- Dataset entries
------------

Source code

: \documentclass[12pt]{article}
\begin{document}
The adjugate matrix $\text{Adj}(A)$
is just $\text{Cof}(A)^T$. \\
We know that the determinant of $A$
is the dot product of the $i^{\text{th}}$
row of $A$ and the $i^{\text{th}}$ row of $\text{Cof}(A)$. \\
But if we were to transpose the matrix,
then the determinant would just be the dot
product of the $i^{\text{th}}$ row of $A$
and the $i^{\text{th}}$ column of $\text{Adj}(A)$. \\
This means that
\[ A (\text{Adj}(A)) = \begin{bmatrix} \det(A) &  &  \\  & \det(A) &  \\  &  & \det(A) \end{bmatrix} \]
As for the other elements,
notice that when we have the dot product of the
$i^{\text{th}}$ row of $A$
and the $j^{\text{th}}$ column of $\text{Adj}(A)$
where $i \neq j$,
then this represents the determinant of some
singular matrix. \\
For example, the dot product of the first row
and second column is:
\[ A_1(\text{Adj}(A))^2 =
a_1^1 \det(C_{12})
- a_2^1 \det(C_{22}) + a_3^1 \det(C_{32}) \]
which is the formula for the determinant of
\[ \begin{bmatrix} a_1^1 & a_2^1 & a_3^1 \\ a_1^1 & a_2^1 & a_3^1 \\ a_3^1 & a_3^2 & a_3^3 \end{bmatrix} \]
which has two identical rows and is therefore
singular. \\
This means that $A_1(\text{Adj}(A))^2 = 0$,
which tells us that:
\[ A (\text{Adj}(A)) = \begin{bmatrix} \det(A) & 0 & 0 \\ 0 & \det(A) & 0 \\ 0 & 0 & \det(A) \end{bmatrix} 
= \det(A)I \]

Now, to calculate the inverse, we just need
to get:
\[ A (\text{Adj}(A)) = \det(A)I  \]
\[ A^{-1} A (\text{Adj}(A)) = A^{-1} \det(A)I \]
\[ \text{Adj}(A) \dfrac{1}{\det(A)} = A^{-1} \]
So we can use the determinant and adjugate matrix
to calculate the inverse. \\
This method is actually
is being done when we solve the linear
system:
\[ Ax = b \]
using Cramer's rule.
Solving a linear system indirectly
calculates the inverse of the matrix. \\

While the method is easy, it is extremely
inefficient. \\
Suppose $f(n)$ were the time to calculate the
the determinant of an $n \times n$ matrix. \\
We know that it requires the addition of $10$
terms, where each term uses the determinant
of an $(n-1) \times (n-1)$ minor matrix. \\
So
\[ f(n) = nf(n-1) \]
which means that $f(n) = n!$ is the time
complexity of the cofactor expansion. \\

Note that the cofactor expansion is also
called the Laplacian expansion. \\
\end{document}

------------

- Aim of the task
Once you find the line with "is the dot product" in the entries above, output it and each line after it up to and including the line with "singular matrix. \\", and nothing else.

- Exercise response
is the dot product of the $i^{\text{th}}$
row of $A$ and the $i^{\text{th}}$ row of $\text{Cof}(A)$. \\
But if we were to transpose the matrix,
then the determinant would just be the dot
product of the $i^{\text{th}}$ row of $A$
and the $i^{\text{th}}$ column of $\text{Adj}(A)$. \\
This means that
\[ A (\text{Adj}(A)) = \begin{bmatrix} \det(A) &  &  \\  & \det(A) &  \\  &  & \det(A) \end{bmatrix} \]
As for the other elements,
notice that when we have the dot product of the
$i^{\text{th}}$ row of $A$
and the $j^{\text{th}}$ column of $\text{Adj}(A)$
where $i \neq j$,
then this represents the determinant of some
singular matrix. \\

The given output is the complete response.